Published on January 16, 2020
How long does it take to get a dose of nature high enough to make people say they feel healthy and have a strong sense of well-being?
Precisely 120 minutes.
In a study of 20,000 people, a team led by Mathew White of the European Centre for Environment & Human Health at University of Exeter, found that people who spent two hours a week in green spaces — local parks or other natural environments, either all at once or spaced over several visits — were substantially more likely to report good health and psychological well-being than those who don’t. Two hours was a hard boundary: The study, published last June, showed there were no benefits for people who didn’t meet that threshold. The effects were robust, cutting across different occupations, ethnic groups, people from rich and poor areas, and people with chronic illnesses and disabilities.

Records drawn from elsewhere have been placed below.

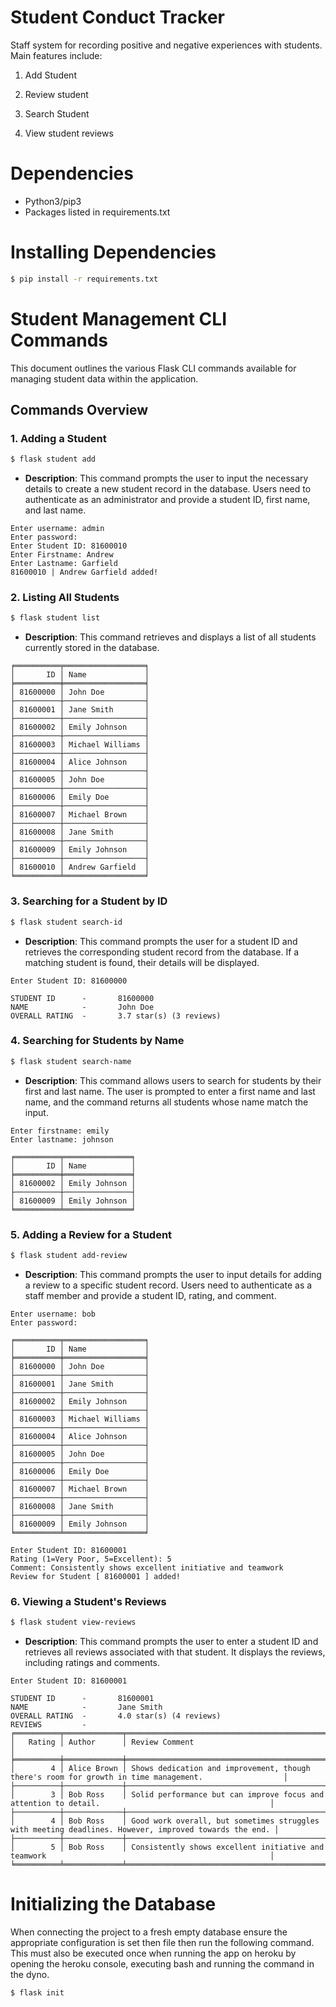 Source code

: # Student Conduct Tracker

Staff system for recording positive and negative experiences with students. Main features include:

1. Add Student

2. Review student

3. Search Student

4. View student reviews


# Dependencies
* Python3/pip3
* Packages listed in requirements.txt

# Installing Dependencies
```bash
$ pip install -r requirements.txt
```


# Student Management CLI Commands

This document outlines the various Flask CLI commands available for managing student data within the application.

## Commands Overview

### 1. Adding a Student

```bash
$ flask student add
```
- **Description**: This command prompts the user to input the necessary details to create a new student record in the database. Users need to authenticate as an administrator and provide a student ID, first name, and last name.

```
Enter username: admin
Enter password: 
Enter Student ID: 81600010
Enter Firstname: Andrew
Enter Lastname: Garfield 
81600010 | Andrew Garfield added!
```

### 2. Listing All Students

```bash
$ flask student list
```
- **Description**: This command retrieves and displays a list of all students currently stored in the database.

```
╒══════════╤══════════════════╕
│       ID │ Name             │
╞══════════╪══════════════════╡
│ 81600000 │ John Doe         │
├──────────┼──────────────────┤
│ 81600001 │ Jane Smith       │
├──────────┼──────────────────┤
│ 81600002 │ Emily Johnson    │
├──────────┼──────────────────┤
│ 81600003 │ Michael Williams │
├──────────┼──────────────────┤
│ 81600004 │ Alice Johnson    │
├──────────┼──────────────────┤
│ 81600005 │ John Doe         │
├──────────┼──────────────────┤
│ 81600006 │ Emily Doe        │
├──────────┼──────────────────┤
│ 81600007 │ Michael Brown    │
├──────────┼──────────────────┤
│ 81600008 │ Jane Smith       │
├──────────┼──────────────────┤
│ 81600009 │ Emily Johnson    │
├──────────┼──────────────────┤
│ 81600010 │ Andrew Garfield  │
╘══════════╧══════════════════╛
```

### 3. Searching for a Student by ID

```bash
$ flask student search-id
```
- **Description**: This command prompts the user for a student ID and retrieves the corresponding student record from the database. If a matching student is found, their details will be displayed.

```
Enter Student ID: 81600000

STUDENT ID      -       81600000
NAME            -       John Doe
OVERALL RATING  -       3.7 star(s) (3 reviews)
```

### 4. Searching for Students by Name

```bash
$ flask student search-name
```
- **Description**: This command allows users to search for students by their first and last name. The user is prompted to enter a first name and last name, and the command returns all students whose name match the input.

```
Enter firstname: emily
Enter lastname: johnson

╒══════════╤═══════════════╕
│       ID │ Name          │
╞══════════╪═══════════════╡
│ 81600002 │ Emily Johnson │
├──────────┼───────────────┤
│ 81600009 │ Emily Johnson │
╘══════════╧═══════════════╛
```

### 5. Adding a Review for a Student

```bash
$ flask student add-review
```
- **Description**: This command prompts the user to input details for adding a review to a specific student record. Users need to authenticate as a staff member and provide a student ID, rating, and comment.

```
Enter username: bob
Enter password: 

╒══════════╤══════════════════╕
│       ID │ Name             │
╞══════════╪══════════════════╡
│ 81600000 │ John Doe         │
├──────────┼──────────────────┤
│ 81600001 │ Jane Smith       │
├──────────┼──────────────────┤
│ 81600002 │ Emily Johnson    │
├──────────┼──────────────────┤
│ 81600003 │ Michael Williams │
├──────────┼──────────────────┤
│ 81600004 │ Alice Johnson    │
├──────────┼──────────────────┤
│ 81600005 │ John Doe         │
├──────────┼──────────────────┤
│ 81600006 │ Emily Doe        │
├──────────┼──────────────────┤
│ 81600007 │ Michael Brown    │
├──────────┼──────────────────┤
│ 81600008 │ Jane Smith       │
├──────────┼──────────────────┤
│ 81600009 │ Emily Johnson    │
╘══════════╧══════════════════╛

Enter Student ID: 81600001
Rating (1=Very Poor, 5=Excellent): 5
Comment: Consistently shows excellent initiative and teamwork 
Review for Student [ 81600001 ] added!
```

### 6. Viewing a Student's Reviews

```bash
$ flask student view-reviews
```
- **Description**: This command prompts the user to enter a student ID and retrieves all reviews associated with that student. It displays the reviews, including ratings and comments.

```
Enter Student ID: 81600001

STUDENT ID      -       81600001
NAME            -       Jane Smith
OVERALL RATING  -       4.0 star(s) (4 reviews)
REVIEWS         -
╒══════════╤═════════════╤═══════════════════════════════════════════════════════════════════════════════════════════════════════╕
│   Rating │ Author      │ Review Comment                                                                                        │
╞══════════╪═════════════╪═══════════════════════════════════════════════════════════════════════════════════════════════════════╡
│        4 │ Alice Brown │ Shows dedication and improvement, though there's room for growth in time management.                  │
├──────────┼─────────────┼───────────────────────────────────────────────────────────────────────────────────────────────────────┤
│        3 │ Bob Ross    │ Solid performance but can improve focus and attention to detail.                                      │
├──────────┼─────────────┼───────────────────────────────────────────────────────────────────────────────────────────────────────┤
│        4 │ Bob Ross    │ Good work overall, but sometimes struggles with meeting deadlines. However, improved towards the end. │
├──────────┼─────────────┼───────────────────────────────────────────────────────────────────────────────────────────────────────┤
│        5 │ Bob Ross    │ Consistently shows excellent initiative and teamwork                                                  │
╘══════════╧═════════════╧═══════════════════════════════════════════════════════════════════════════════════════════════════════╛
```


# Initializing the Database
When connecting the project to a fresh empty database ensure the appropriate configuration is set then file then run the following command. This must also be executed once when running the app on heroku by opening the heroku console, executing bash and running the command in the dyno.

```bash
$ flask init
``` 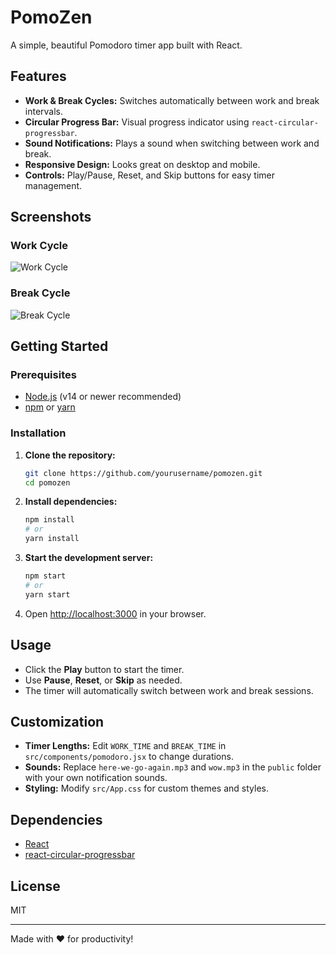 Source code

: # PomoZen

A simple, beautiful Pomodoro timer app built with React.

## Features

- **Work & Break Cycles:** Switches automatically between work and break intervals.
- **Circular Progress Bar:** Visual progress indicator using `react-circular-progressbar`.
- **Sound Notifications:** Plays a sound when switching between work and break.
- **Responsive Design:** Looks great on desktop and mobile.
- **Controls:** Play/Pause, Reset, and Skip buttons for easy timer management.

## Screenshots

### Work Cycle

![Work Cycle](work-cycle.png)

### Break Cycle

![Break Cycle](break-cycle.png)

## Getting Started

### Prerequisites

- [Node.js](https://nodejs.org/) (v14 or newer recommended)
- [npm](https://www.npmjs.com/) or [yarn](https://yarnpkg.com/)

### Installation

1. **Clone the repository:**
   ```sh
   git clone https://github.com/yourusername/pomozen.git
   cd pomozen
   ```

2. **Install dependencies:**
   ```sh
   npm install
   # or
   yarn install
   ```

3. **Start the development server:**
   ```sh
   npm start
   # or
   yarn start
   ```

4. Open [http://localhost:3000](http://localhost:3000) in your browser.

## Usage

- Click the **Play** button to start the timer.
- Use **Pause**, **Reset**, or **Skip** as needed.
- The timer will automatically switch between work and break sessions.

## Customization

- **Timer Lengths:** Edit `WORK_TIME` and `BREAK_TIME` in `src/components/pomodoro.jsx` to change durations.
- **Sounds:** Replace `here-we-go-again.mp3` and `wow.mp3` in the `public` folder with your own notification sounds.
- **Styling:** Modify `src/App.css` for custom themes and styles.

## Dependencies

- [React](https://reactjs.org/)
- [react-circular-progressbar](https://www.npmjs.com/package/react-circular-progressbar)

## License

MIT

---

Made with ❤️ for productivity!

Peter H. Kahn, a professor of psychology at the University of Washington who has worked on these issues for decades, is encouraged by the new focus on the subject but concerned that the growing interest in more contact with nature relies too much on only experiencing it visually. “That’s important, but an impoverished view of what it means to interact with the natural world,” he said. “We need to deepen the forms of interaction with nature and make it more immersive.”
While the research has grown leaps and bounds, Kahn and others argue in a recent review paper that research into the topic is still lacking in many ways, and they lay out a research agenda they say would help formalize the role of nature in public health policy.